* **Your objective**
Write out the data below exactly, beginning with the first line and ending once the line that has "Wir wollen ein" is written.
"""
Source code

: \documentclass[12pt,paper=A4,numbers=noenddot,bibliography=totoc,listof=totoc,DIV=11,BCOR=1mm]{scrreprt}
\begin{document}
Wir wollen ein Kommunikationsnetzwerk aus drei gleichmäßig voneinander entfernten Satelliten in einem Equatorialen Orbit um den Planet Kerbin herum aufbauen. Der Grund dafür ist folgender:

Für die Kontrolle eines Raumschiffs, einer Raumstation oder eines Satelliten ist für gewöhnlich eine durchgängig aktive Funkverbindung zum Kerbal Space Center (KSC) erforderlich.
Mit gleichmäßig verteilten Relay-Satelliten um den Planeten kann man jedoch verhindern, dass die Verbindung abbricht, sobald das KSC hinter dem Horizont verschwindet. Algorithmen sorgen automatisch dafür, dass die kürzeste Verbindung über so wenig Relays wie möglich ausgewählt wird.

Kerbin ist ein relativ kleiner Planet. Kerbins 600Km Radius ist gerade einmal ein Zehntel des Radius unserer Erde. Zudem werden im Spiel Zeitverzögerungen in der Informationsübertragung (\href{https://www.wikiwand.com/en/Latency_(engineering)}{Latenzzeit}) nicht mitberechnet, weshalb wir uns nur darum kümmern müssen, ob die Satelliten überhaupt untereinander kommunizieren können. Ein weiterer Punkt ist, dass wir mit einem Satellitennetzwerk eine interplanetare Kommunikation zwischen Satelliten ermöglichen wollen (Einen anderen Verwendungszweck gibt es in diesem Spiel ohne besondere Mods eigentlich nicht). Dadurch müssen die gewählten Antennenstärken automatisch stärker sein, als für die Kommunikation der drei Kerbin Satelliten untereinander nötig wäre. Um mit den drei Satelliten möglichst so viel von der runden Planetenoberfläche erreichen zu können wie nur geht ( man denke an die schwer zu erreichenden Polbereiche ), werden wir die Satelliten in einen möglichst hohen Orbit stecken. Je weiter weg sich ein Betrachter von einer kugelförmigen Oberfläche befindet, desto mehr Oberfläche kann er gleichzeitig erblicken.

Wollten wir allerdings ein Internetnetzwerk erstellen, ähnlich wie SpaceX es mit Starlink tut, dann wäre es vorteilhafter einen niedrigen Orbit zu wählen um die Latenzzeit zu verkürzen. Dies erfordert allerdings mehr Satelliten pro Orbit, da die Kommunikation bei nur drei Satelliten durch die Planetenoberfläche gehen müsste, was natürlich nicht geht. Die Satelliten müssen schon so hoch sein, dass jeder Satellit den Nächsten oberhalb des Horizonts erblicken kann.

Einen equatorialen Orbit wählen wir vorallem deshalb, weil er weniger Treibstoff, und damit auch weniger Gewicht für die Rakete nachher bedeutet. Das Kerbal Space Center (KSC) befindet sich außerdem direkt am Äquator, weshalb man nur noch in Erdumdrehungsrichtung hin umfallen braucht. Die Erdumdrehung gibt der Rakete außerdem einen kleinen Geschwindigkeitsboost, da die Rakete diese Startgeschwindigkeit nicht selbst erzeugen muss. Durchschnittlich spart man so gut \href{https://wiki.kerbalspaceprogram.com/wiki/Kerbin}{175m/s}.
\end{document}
"""
* **Task result**
Source code

: \documentclass[12pt,paper=A4,numbers=noenddot,bibliography=totoc,listof=totoc,DIV=11,BCOR=1mm]{scrreprt}
\begin{document}
Wir wollen ein Kommunikationsnetzwerk aus drei gleichmäßig voneinander entfernten Satelliten in einem Equatorialen Orbit um den Planet Kerbin herum aufbauen. Der Grund dafür ist folgender:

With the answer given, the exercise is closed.